Casablanca (الدار البيضاء addar al-baïda en arabe classique - dar beïda en arabe dialectal marocain - littéralement « maison blanche ») est la plus grande ville du Maroc. Capitale économique du pays, elle est située sur la côte Atlantique à environ 80 km au sud de la capitale du pays, Rabat. C'est la première ville et agglomération du pays en terme de population. Ses habitants se nomment les Bédaouis en arabe, et les Casablancais en français.
Le nom de Casablanca , doit son appellation au fait que, jadis, les marins portugais qui longeaient cet endroit, l'identifiaient par une petite maison blanche juchée sur la colline d'Anfa, « La Casa Branca ». De fil en aiguille et avec les idiomes locaux, cela a fini par donner Casablanca.
Les découvertes archéologiques à Sidi Abderrahman (sortie sud de Casablanca) attestent d'un peuplement du site depuis la préhistoire. Il semble qu'Anfa était occupée par des pêcheurs berbères depuis la plus haute Antiquité, époque à laquelle l'endroit sert d'escale aux navires phéniciens en route pour les îles Purpuraires au large d'Essaouira. Au Moyen-Age Anfa fait partie du royaume des Berghouattas, du nom d'une secte hétérodoxe qui dominait toute la région de la Chaouia, avant d'être prise par les Almohades en 1188.
Sous la dynastie des Mérinides, le port prospère grâce aux relations commerciales avec la péninsule ibérique, mais le déclin du pouvoir de Fès amène les habitants d'Anfa à se rendre indépendants et à multiplier des raids de piraterie sur les côtes Portugaises.
En représailles, les Portugais, en 1468, décident d'attaquer la ville avec 50 navires et 10 000 hommes. Les habitants d'Anfa, n'étant pas en mesure de défendre la ville, la désertent définitivement pour se rapatrier sur Rabat et Salé. La ville détruite, restera inhabitée pendant trois siècles.

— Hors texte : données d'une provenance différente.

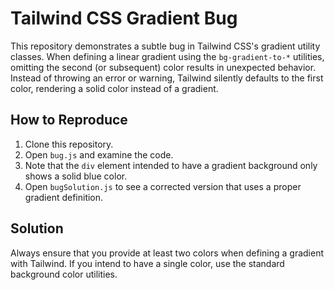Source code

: # Tailwind CSS Gradient Bug

This repository demonstrates a subtle bug in Tailwind CSS's gradient utility classes.  When defining a linear gradient using the `bg-gradient-to-*` utilities, omitting the second (or subsequent) color results in unexpected behavior.  Instead of throwing an error or warning, Tailwind silently defaults to the first color, rendering a solid color instead of a gradient.

## How to Reproduce

1.  Clone this repository.
2.  Open `bug.js` and examine the code.
3.  Note that the `div` element intended to have a gradient background only shows a solid blue color.
4.  Open `bugSolution.js` to see a corrected version that uses a proper gradient definition.

## Solution

Always ensure that you provide at least two colors when defining a gradient with Tailwind. If you intend to have a single color, use the standard background color utilities.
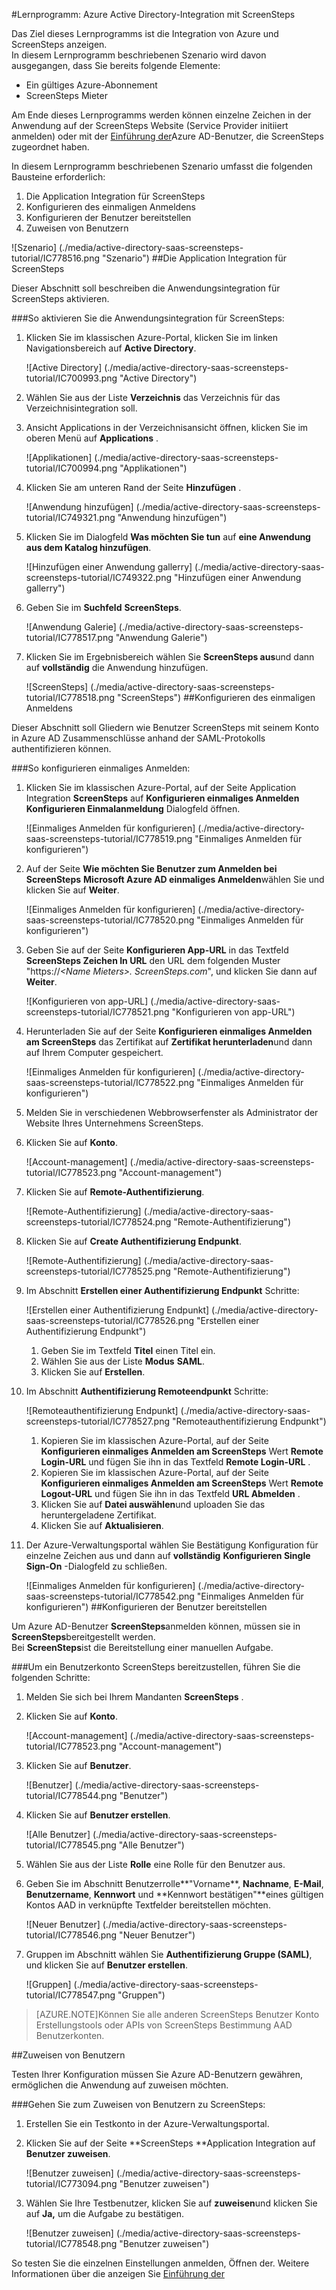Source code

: <properties 
    pageTitle="Lernprogramm: Azure Active Directory-Integration mit ScreenSteps | Microsoft Azure" 
    description="Erfahren Sie, wie mit ScreenSteps in Azure Active Directory-auf automatisierte Bereitstellung und mehr!" 
    services="active-directory" 
    authors="jeevansd"  
    documentationCenter="na" 
    manager="femila"/>
<tags 
    ms.service="active-directory" 
    ms.devlang="na" 
    ms.topic="article" 
    ms.tgt_pltfrm="na" 
    ms.workload="identity" 
    ms.date="09/26/2016" 
    ms.author="jeedes" />

#<a name="tutorial-azure-active-directory-integration-with-screensteps"></a>Lernprogramm: Azure Active Directory-Integration mit ScreenSteps
  
Das Ziel dieses Lernprogramms ist die Integration von Azure und ScreenSteps anzeigen.  
In diesem Lernprogramm beschriebenen Szenario wird davon ausgegangen, dass Sie bereits folgende Elemente:

-   Ein gültiges Azure-Abonnement
-   ScreenSteps Mieter
  
Am Ende dieses Lernprogramms werden können einzelne Zeichen in der Anwendung auf der ScreenSteps Website (Service Provider initiiert anmelden) oder mit der [Einführung der](active-directory-saas-access-panel-introduction.md)Azure AD-Benutzer, die ScreenSteps zugeordnet haben.
  
In diesem Lernprogramm beschriebenen Szenario umfasst die folgenden Bausteine erforderlich:

1.  Die Application Integration für ScreenSteps
2.  Konfigurieren des einmaligen Anmeldens
3.  Konfigurieren der Benutzer bereitstellen
4.  Zuweisen von Benutzern

![Szenario] (./media/active-directory-saas-screensteps-tutorial/IC778516.png "Szenario")
##<a name="enabling-the-application-integration-for-screensteps"></a>Die Application Integration für ScreenSteps
  
Dieser Abschnitt soll beschreiben die Anwendungsintegration für ScreenSteps aktivieren.

###<a name="to-enable-the-application-integration-for-screensteps-perform-the-following-steps"></a>So aktivieren Sie die Anwendungsintegration für ScreenSteps:

1.  Klicken Sie im klassischen Azure-Portal, klicken Sie im linken Navigationsbereich auf **Active Directory**.

    ![Active Directory] (./media/active-directory-saas-screensteps-tutorial/IC700993.png "Active Directory")

2.  Wählen Sie aus der Liste **Verzeichnis** das Verzeichnis für das Verzeichnisintegration soll.

3.  Ansicht Applications in der Verzeichnisansicht öffnen, klicken Sie im oberen Menü auf **Applications** .

    ![Applikationen] (./media/active-directory-saas-screensteps-tutorial/IC700994.png "Applikationen")

4.  Klicken Sie am unteren Rand der Seite **Hinzufügen** .

    ![Anwendung hinzufügen] (./media/active-directory-saas-screensteps-tutorial/IC749321.png "Anwendung hinzufügen")

5.  Klicken Sie im Dialogfeld **Was möchten Sie tun** auf **eine Anwendung aus dem Katalog hinzufügen**.

    ![Hinzufügen einer Anwendung gallerry] (./media/active-directory-saas-screensteps-tutorial/IC749322.png "Hinzufügen einer Anwendung gallerry")

6.  Geben Sie im **Suchfeld** **ScreenSteps**.

    ![Anwendung Galerie] (./media/active-directory-saas-screensteps-tutorial/IC778517.png "Anwendung Galerie")

7.  Klicken Sie im Ergebnisbereich wählen Sie **ScreenSteps aus**und dann auf **vollständig** die Anwendung hinzufügen.

    ![ScreenSteps] (./media/active-directory-saas-screensteps-tutorial/IC778518.png "ScreenSteps")
##<a name="configuring-single-sign-on"></a>Konfigurieren des einmaligen Anmeldens
  
Dieser Abschnitt soll Gliedern wie Benutzer ScreenSteps mit seinem Konto in Azure AD Zusammenschlüsse anhand der SAML-Protokolls authentifizieren können.

###<a name="to-configure-single-sign-on-perform-the-following-steps"></a>So konfigurieren einmaliges Anmelden:

1.  Klicken Sie im klassischen Azure-Portal, auf der Seite Application Integration **ScreenSteps** auf **Konfigurieren einmaliges Anmelden** **Konfigurieren Einmalanmeldung** Dialogfeld öffnen.

    ![Einmaliges Anmelden für konfigurieren] (./media/active-directory-saas-screensteps-tutorial/IC778519.png "Einmaliges Anmelden für konfigurieren")

2.  Auf der Seite **Wie möchten Sie Benutzer zum Anmelden bei ScreenSteps** **Microsoft Azure AD einmaliges Anmelden**wählen Sie und klicken Sie auf **Weiter**.

    ![Einmaliges Anmelden für konfigurieren] (./media/active-directory-saas-screensteps-tutorial/IC778520.png "Einmaliges Anmelden für konfigurieren")

3.  Geben Sie auf der Seite **Konfigurieren App-URL** in das Textfeld **ScreenSteps Zeichen In URL** den URL dem folgenden Muster "https://*\<Name Mieters\>. ScreenSteps.com*", und klicken Sie dann auf **Weiter**.

    ![Konfigurieren von app-URL] (./media/active-directory-saas-screensteps-tutorial/IC778521.png "Konfigurieren von app-URL")

4.  Herunterladen Sie auf der Seite **Konfigurieren einmaliges Anmelden am ScreenSteps** das Zertifikat auf **Zertifikat herunterladen**und dann auf Ihrem Computer gespeichert.

    ![Einmaliges Anmelden für konfigurieren] (./media/active-directory-saas-screensteps-tutorial/IC778522.png "Einmaliges Anmelden für konfigurieren")

5.  Melden Sie in verschiedenen Webbrowserfenster als Administrator der Website Ihres Unternehmens ScreenSteps.

6.  Klicken Sie auf **Konto**.

    ![Account-management] (./media/active-directory-saas-screensteps-tutorial/IC778523.png "Account-management")

7.  Klicken Sie auf **Remote-Authentifizierung**.

    ![Remote-Authentifizierung] (./media/active-directory-saas-screensteps-tutorial/IC778524.png "Remote-Authentifizierung")

8.  Klicken Sie auf **Create Authentifizierung Endpunkt**.

    ![Remote-Authentifizierung] (./media/active-directory-saas-screensteps-tutorial/IC778525.png "Remote-Authentifizierung")

9.  Im Abschnitt **Erstellen einer Authentifizierung Endpunkt** Schritte:

    ![Erstellen einer Authentifizierung Endpunkt] (./media/active-directory-saas-screensteps-tutorial/IC778526.png "Erstellen einer Authentifizierung Endpunkt")

    1.  Geben Sie im Textfeld **Titel** einen Titel ein.
    2.  Wählen Sie aus der Liste **Modus** **SAML**.
    3.  Klicken Sie auf **Erstellen**.

10. Im Abschnitt **Authentifizierung Remoteendpunkt** Schritte:

    ![Remoteauthentifizierung Endpunkt] (./media/active-directory-saas-screensteps-tutorial/IC778527.png "Remoteauthentifizierung Endpunkt")

    1.  Kopieren Sie im klassischen Azure-Portal, auf der Seite **Konfigurieren einmaliges Anmelden am ScreenSteps** Wert **Remote Login-URL** und fügen Sie ihn in das Textfeld **Remote Login-URL** .
    2.  Kopieren Sie im klassischen Azure-Portal, auf der Seite **Konfigurieren einmaliges Anmelden am ScreenSteps** Wert **Remote Logout-URL** und fügen Sie ihn in das Textfeld **URL Abmelden** .
    3.  Klicken Sie auf **Datei auswählen**und uploaden Sie das heruntergeladene Zertifikat.
    4.  Klicken Sie auf **Aktualisieren**.

11. Der Azure-Verwaltungsportal wählen Sie Bestätigung Konfiguration für einzelne Zeichen aus und dann auf **vollständig** **Konfigurieren Single Sign-On** -Dialogfeld zu schließen.

    ![Einmaliges Anmelden für konfigurieren] (./media/active-directory-saas-screensteps-tutorial/IC778542.png "Einmaliges Anmelden für konfigurieren")
##<a name="configuring-user-provisioning"></a>Konfigurieren der Benutzer bereitstellen
  
Um Azure AD-Benutzer **ScreenSteps**anmelden können, müssen sie in **ScreenSteps**bereitgestellt werden.  
Bei **ScreenSteps**ist die Bereitstellung einer manuellen Aufgabe.

###<a name="to-provision-a-user-account-to-screensteps-perform-the-following-steps"></a>Um ein Benutzerkonto ScreenSteps bereitzustellen, führen Sie die folgenden Schritte:

1.  Melden Sie sich bei Ihrem Mandanten **ScreenSteps** .

2.  Klicken Sie auf **Konto**.

    ![Account-management] (./media/active-directory-saas-screensteps-tutorial/IC778523.png "Account-management")

3.  Klicken Sie auf **Benutzer**.

    ![Benutzer] (./media/active-directory-saas-screensteps-tutorial/IC778544.png "Benutzer")

4.  Klicken Sie auf **Benutzer erstellen**.

    ![Alle Benutzer] (./media/active-directory-saas-screensteps-tutorial/IC778545.png "Alle Benutzer")

5.  Wählen Sie aus der Liste **Rolle** eine Rolle für den Benutzer aus.

6.  Geben Sie im Abschnitt Benutzerrolle**"Vorname**, **Nachname**, **E-Mail**, **Benutzername**, **Kennwort** und **Kennwort bestätigen"**eines gültigen Kontos AAD in verknüpfte Textfelder bereitstellen möchten.

    ![Neuer Benutzer] (./media/active-directory-saas-screensteps-tutorial/IC778546.png "Neuer Benutzer")

7.  Gruppen im Abschnitt wählen Sie **Authentifizierung Gruppe (SAML)**, und klicken Sie auf **Benutzer erstellen**.

    ![Gruppen] (./media/active-directory-saas-screensteps-tutorial/IC778547.png "Gruppen")

>[AZURE.NOTE]Können Sie alle anderen ScreenSteps Benutzer Konto Erstellungstools oder APIs von ScreenSteps Bestimmung AAD Benutzerkonten.

##<a name="assigning-users"></a>Zuweisen von Benutzern
  
Testen Ihrer Konfiguration müssen Sie Azure AD-Benutzern gewähren, ermöglichen die Anwendung auf zuweisen möchten.

###<a name="to-assign-users-to-screensteps-perform-the-following-steps"></a>Gehen Sie zum Zuweisen von Benutzern zu ScreenSteps:

1.  Erstellen Sie ein Testkonto in der Azure-Verwaltungsportal.

2.  Klicken Sie auf der Seite **ScreenSteps **Application Integration auf **Benutzer zuweisen**.

    ![Benutzer zuweisen] (./media/active-directory-saas-screensteps-tutorial/IC773094.png "Benutzer zuweisen")

3.  Wählen Sie Ihre Testbenutzer, klicken Sie auf **zuweisen**und klicken Sie auf **Ja,** um die Aufgabe zu bestätigen.

    ![Benutzer zuweisen] (./media/active-directory-saas-screensteps-tutorial/IC778548.png "Benutzer zuweisen")
  
So testen Sie die einzelnen Einstellungen anmelden, Öffnen der. Weitere Informationen über die anzeigen Sie [Einführung der](active-directory-saas-access-panel-introduction.md)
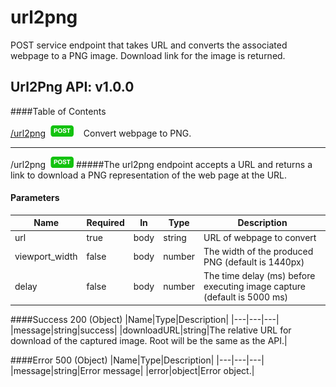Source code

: # url2png
POST service endpoint that takes URL and converts the associated webpage to a PNG image.  Download link for the image is returned.

## Url2Png API: v1.0.0
####Table of Contents


[/url2png](#/url2png_post)&nbsp;&nbsp;![POST](/docs/images/post.png)&nbsp;&nbsp;&nbsp;&nbsp;Convert webpage to PNG.



***



<a id="/url2png_post">/url2png</a>&nbsp;&nbsp;![POST](/docs/images/post.png)
#####The url2png endpoint accepts a URL and returns a link to download a PNG representation of the web page at the URL.

#### Parameters
|Name|Required|In|Type|Description|
|---|---|---|---|---|
|url|true|body|string|URL of webpage to convert|
|viewport_width|false|body|number|The width of the produced PNG (default is 1440px)|
|delay|false|body|number|The time delay (ms) before executing image capture (default is 5000 ms)|



####Success 200 (Object)
|Name|Type|Description|
|---|---|---|
|message|string|success|
|downloadURL|string|The relative URL for download of the captured image. Root will be the same as the API.|

####Error 500 (Object)
|Name|Type|Description|
|---|---|---|
|message|string|Error message|
|error|object|Error object.|


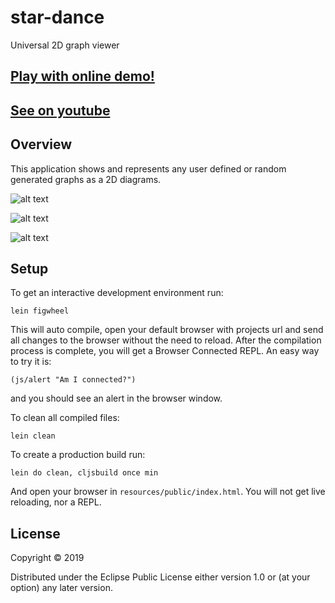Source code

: # star-dance

Universal 2D graph viewer

## [Play with online demo!](https://codepen.io/Ivana-/full/BMxJPp)

## [See on youtube](https://www.youtube.com/watch?v=EBh9o-D3eJs)

## Overview

This application shows and represents any user defined or random generated graphs as a 2D diagrams.

![alt text](https://user-images.githubusercontent.com/10473034/52591087-1078e600-2e54-11e9-8df9-b54c71323805.png "Random example 1")

![alt text](https://user-images.githubusercontent.com/10473034/52591112-1d95d500-2e54-11e9-8b17-643cc4616b61.png "Random example 2")

![alt text](https://user-images.githubusercontent.com/10473034/52591122-25ee1000-2e54-11e9-9e97-48bf940920f7.png "Saint Petersburg metro")

## Setup

To get an interactive development environment run:

    lein figwheel

This will auto compile, open your default browser with projects url
and send all changes to the browser without the need to reload.
After the compilation process is complete, you will
get a Browser Connected REPL. An easy way to try it is:

    (js/alert "Am I connected?")

and you should see an alert in the browser window.

To clean all compiled files:

    lein clean

To create a production build run:

    lein do clean, cljsbuild once min

And open your browser in `resources/public/index.html`. You will not
get live reloading, nor a REPL. 

## License

Copyright © 2019

Distributed under the Eclipse Public License either version 1.0 or (at your option) any later version.

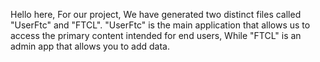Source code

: Hello here,
For our project, 
We have generated two distinct files called "UserFtc" and "FTCL". 
"UserFtc" is the main application that allows us to access the primary content intended for end users, 
While "FTCL" is an admin app that allows you to add data.

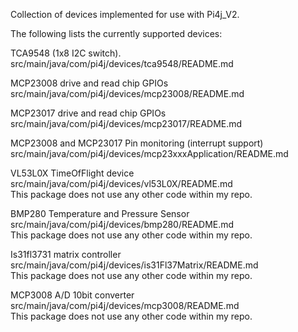 
Collection of devices implemented for use with Pi4j_V2.

The following lists the currently supported devices:




TCA9548 (1x8 I2C switch).  
src/main/java/com/pi4j/devices/tca9548/README.md

MCP23008 drive and read chip GPIOs  
src/main/java/com/pi4j/devices/mcp23008/README.md

MCP23017 drive and read chip GPIOs  
src/main/java/com/pi4j/devices/mcp23017/README.md

MCP23008 and MCP23017 Pin monitoring (interrupt support)  
src/main/java/com/pi4j/devices/mcp23xxxApplication/README.md

VL53L0X TimeOfFlight device  
src/main/java/com/pi4j/devices/vl53L0X/README.md  
This package does not use any other code within my repo.


BMP280  Temperature and Pressure Sensor  
src/main/java/com/pi4j/devices/bmp280/README.md  
This package does not use any other code within my repo.  


Is31fl3731 matrix controller  
src/main/java/com/pi4j/devices/is31Fl37Matrix/README.md     
This package does not use any other code within my repo.    


MCP3008 A/D 10bit converter   
src/main/java/com/pi4j/devices/mcp3008/README.md     
This package does not use any other code within my repo.    

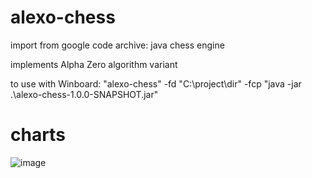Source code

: # alexo-chess
import from google code archive: java chess engine

implements Alpha Zero algorithm variant


to use with Winboard:
"alexo-chess" -fd "C:\project\dir" -fcp "java -jar .\alexo-chess-1.0.0-SNAPSHOT.jar"


# charts
![image](https://user-images.githubusercontent.com/4985552/71774148-7e7c3f00-2f37-11ea-8741-54eb102103e4.png)

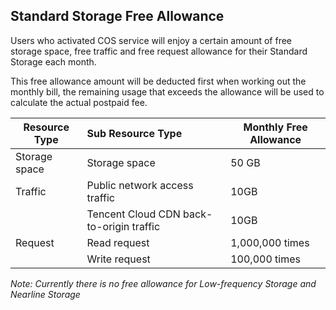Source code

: ## Standard Storage Free Allowance

Users who activated COS service will enjoy a certain amount of free storage space, free traffic and free request allowance for their Standard Storage each month.

This free allowance amount will be deducted first when working out the monthly bill, the remaining usage that exceeds the allowance will be used to calculate the actual postpaid fee.

| Resource Type | Sub Resource Type        | Monthly Free Allowance |
| ---- | :----------- | ------ |
| Storage space | Storage space         | 50 GB  |
| Traffic   | Public network access traffic       | 10GB   |
|      | Tencent Cloud CDN back-to-origin traffic | 10GB   |
| Request   | Read request          | 1,000,000 times |
|      | Write request          | 100,000 times  |

*Note: Currently there is no free allowance for Low-frequency Storage and Nearline Storage*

En 1770, le sultan Mohamed Ben Abdallah qui venaient de perdre alors la ville de Mazagan (El Jadida), décide de reconstruire cette place pour la préserver d'un débarquement Portugais. La ville est appelée "Dar El Beida" (maison blanche) ou casa blanca (en espagnol). D'emblée, le sultan la dote d'une mosquée, d'une médersa et d'un hammam.
À partir du XIXe siècle, la ville se développe grâce à l'accroissement de l'industrie du textile, et Casablanca deviendra l'un des plus grands fournisseurs de laine du bassin méditerranéen. En 1860 la ville comptait 4 000 habitants pour 9 000 habitants à la fin des années 1880. La ville décide donc de se doter d'un port moderne, aidée par la France, détrônant ainsi Tanger comme premier port marocain dès 1906. La population sera en 1921 de 110 000 dû en grande partie aux bidonvilles.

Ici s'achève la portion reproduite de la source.